Anyone looking at the Red Book would be forgiven for thinking that these are halcyon days and everything is exactly as it was always planned to be, but that is not a true and accurate reflection of what is happening in the economy. On page 1 of the Red Book, in a section from which the Minister quoted, we see that

“GDP growth has exceeded forecasts”.

It also states that

“the deficit as a share of GDP is forecast to have fallen by a half by 2014-15 compared to 2009-10”.

Again, that implies, “Everything is okay. Move along. There is nothing to see here.”

Yesterday’s growth figures and the 0.8% growth we have seen in the first quarter are welcome, but they do not make up for the previous three years of flatlining in the economy. We have to remember that in quarter 2 of 2010, growth was at 1.2%, and in 2010 after coming into power the Chancellor said that the economy would have grown by 8.4% by now, whereas in fact it has grown by just 3.8%, which is less than half of what he forecast. Again, what has happened is not quite as rosy when compared with what was supposed to happen in terms of the challenge the Chancellor set himself. It is also not as rosy a picture as is painted in the Red Book.
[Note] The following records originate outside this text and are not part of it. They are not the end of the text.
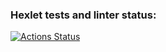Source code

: ### Hexlet tests and linter status:
[![Actions Status](https://github.com/eugenenazirov/python-project-52/workflows/hexlet-check/badge.svg)](https://github.com/eugenenazirov/python-project-52/actions)
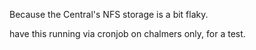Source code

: Because the Central's NFS storage is a bit flaky.

have this running via cronjob on chalmers only, for a test.


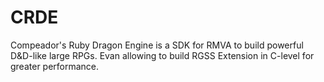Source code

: # CRDE

Compeador's Ruby Dragon Engine is a SDK for RMVA to build powerful D&D-like large RPGs. Evan allowing to build RGSS Extension in C-level for greater performance.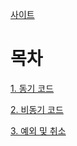 [사이트](https://developer.android.com/courses/pathways/android-basics-compose-unit-5-pathway-1?hl=ko)

# 목차

[1. 동기 코드](https://github.com/boiledCompose/coroutine/blob/main/synchronous.md)

[2. 비동기 코드](https://github.com/boiledCompose/coroutine/blob/main/asynchronous.md)

[3. 예외 및 취소](https://github.com/boiledCompose/coroutine/blob/main/exceptions.md)
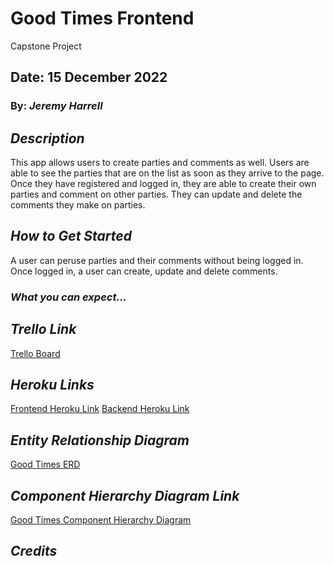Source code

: # Good Times Frontend

Capstone Project

## Date: 15 December 2022

### By:  _Jeremy Harrell_

## **_Description_**

This app allows users to create parties and comments as well. Users are able to see the parties that are on the list as soon as they arrive to the page. Once they have registered and logged in, they are able to create their own parties and comment on other parties. They can update and delete the comments they make on parties. 

## **_How to Get Started_**

A user can peruse parties and their comments without being logged in. Once logged in, a user can create, update and delete comments.

### **_What you can expect..._**


## **_Trello Link_**

[Trello Board](https://trello.com/invite/b/1tswebwO/ATTIb409170742ce407920b7890b6f4407723438C5EF/good-times-capstone-project)

## **_Heroku Links_**

[Frontend Heroku Link](https://goodtimes-frontend.herokuapp.com/)
[Backend Heroku Link](https://goodtimes-backend.herokuapp.com/ )


## **_Entity Relationship Diagram_**

[Good Times ERD](assets/CapstoneERD.drawio.png)

## **_Component Hierarchy Diagram Link_**

[Good Times Component Hierarchy Diagram](assets/CapstoneCHD.png)

## **_Credits_**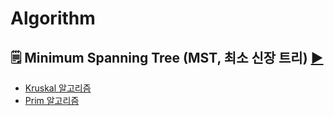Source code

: # Algorithm

##  🗒️ Minimum Spanning Tree (MST, 최소 신장 트리)  <a href="https://github.com/dh0728/Computer_Science/blob/master/algorithm/MST.md#minimum-spanning-tree-mst-%EC%B5%9C%EC%86%8C-%EC%8B%A0%EC%9E%A5-%ED%8A%B8%EB%A6%AC">▶</a>

- <a href="">Kruskal 알고리즘</a>
- <a href="">Prim 알고리즘</a>
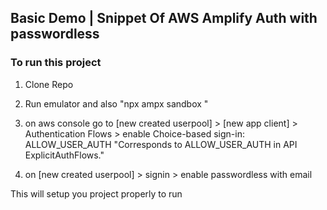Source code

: ## Basic Demo | Snippet Of AWS Amplify Auth with passwordless

### To run this project

1. Clone Repo
2. Run emulator and also "npx ampx sandbox "

3. on aws console go to [new created userpool] > [new app client] > Authentication Flows > enable Choice-based sign-in: ALLOW_USER_AUTH "Corresponds to ALLOW_USER_AUTH in API ExplicitAuthFlows."

4. on [new created userpool] > signin > enable passwordless with email

This will setup you project properly to run
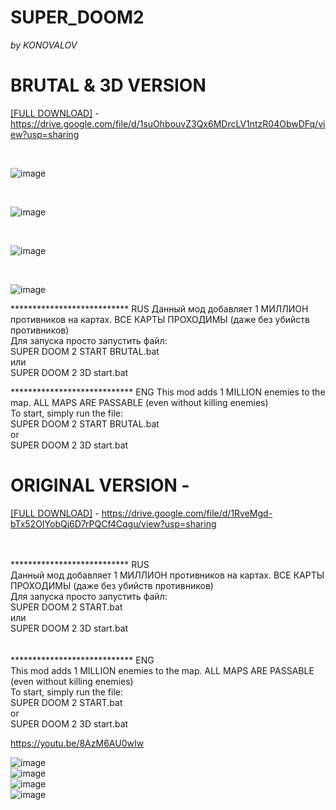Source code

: # SUPER_DOOM2
<p><em>by KONOVALOV</em></p>

# BRUTAL & 3D VERSION

[[FULL DOWNLOAD]](https://drive.google.com/file/d/1suOhbouvZ3Qx6MDrcLV1ntzR04ObwDFq/view?usp=sharing) - https://drive.google.com/file/d/1suOhbouvZ3Qx6MDrcLV1ntzR04ObwDFq/view?usp=sharing

<br>

![image](https://github.com/user-attachments/assets/43d334e8-354f-4cc4-8e7a-43c55d828beb)

<br>


![image](https://github.com/user-attachments/assets/ac8b9186-29a9-4f44-9347-de794ad656bf)

<br>

![image](https://github.com/user-attachments/assets/574e165b-7980-4475-ac7b-9ac4a8b88d4b)

<br>

![image](https://github.com/user-attachments/assets/dbc46514-7c2b-4689-baf5-2d8a3dee5650)



*************************** RUS
Данный мод добавляет 1 МИЛЛИОН противников на картах. ВСЕ КАРТЫ ПРОХОДИМЫ (даже без убийств противников) <br>
Для запуска просто запустить файл: <br>
SUPER DOOM 2 START BRUTAL.bat <br>
или <br>
SUPER DOOM 2 3D start.bat <br>


**************************** ENG
This mod adds 1 MILLION enemies to the map. ALL MAPS ARE PASSABLE (even without killing enemies)  <br>
To start, simply run the file:  <br>
SUPER DOOM 2 START BRUTAL.bat   <br>
or  <br>
SUPER DOOM 2 3D start.bat  <br>

# ORIGINAL VERSION - 
[[FULL DOWNLOAD]](https://drive.google.com/file/d/1RveMgd-bTx52OIYobQj6D7rPQCf4Cqgu/view?usp=sharing) - https://drive.google.com/file/d/1RveMgd-bTx52OIYobQj6D7rPQCf4Cqgu/view?usp=sharing
<br>
<br>


<br> *************************** RUS <br>
Данный мод добавляет 1 МИЛЛИОН противников на картах. ВСЕ КАРТЫ ПРОХОДИМЫ (даже без убийств противников) <br>
Для запуска просто запустить файл: <br>
SUPER DOOM 2 START.bat <br>
или <br>
SUPER DOOM 2 3D start.bat  <br>
<br>
<br> **************************** ENG <br>
This mod adds 1 MILLION enemies to the map. ALL MAPS ARE PASSABLE (even without killing enemies) <br>
To start, simply run the file: <br>
SUPER DOOM 2 START.bat <br>
or <br>
SUPER DOOM 2 3D start.bat <br>

https://youtu.be/8AzM6AU0wIw

![image](https://github.com/user-attachments/assets/fae00d7e-9155-4767-b846-f23c789cd300)
<br>
![image](https://github.com/user-attachments/assets/5729da84-9f8f-42ee-a170-51e5da37faed)
<br>
![image](https://github.com/user-attachments/assets/cb81e881-9529-411a-9894-4e662c396d70)
<br>
![image](https://github.com/user-attachments/assets/fe35c119-a596-4f68-a8e4-720b3d4d17c7)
Let me deal with the point about personal allowances raised by the right hon. Member for Chelmsford (Mr Burns). We see a similar flannelling about what is really going on in the economy when we look at the impact of tax and benefit changes on people on lower and middle incomes and, in particular, on the interplay with their living standards. The Red Book tells us that

“a typical basic rate taxpayer will pay £705 less income tax…in cash terms than they would have paid in 2010-11.”

Page 10 of the Red Book tells us that pressures on household budgets “have eased”, but that is simply not the experience of millions of people on lower and middle incomes in our country. I fail to see how that statement can be true at the same time as the OBR tells us that wages will be 5.6% down in 2015 compared with 2010.

Treasury Ministers have failed to admit that latter point; they have been asked a number of times to accept that the OBR has said that wages will be 5.6% down, but no Treasury Minister has ever answered yes or no to that question. I will happily give way to the Financial Secretary if she wants to confirm that that is the case, but she is looking at her papers and I think she is going to do what every other Treasury Minister and colleague of hers has done, which is duck the opportunity to confirm on the Floor of the House and for the benefit of the record that the OBR is right in saying that wages will be 5.6% down in 2015 on the 2010 level.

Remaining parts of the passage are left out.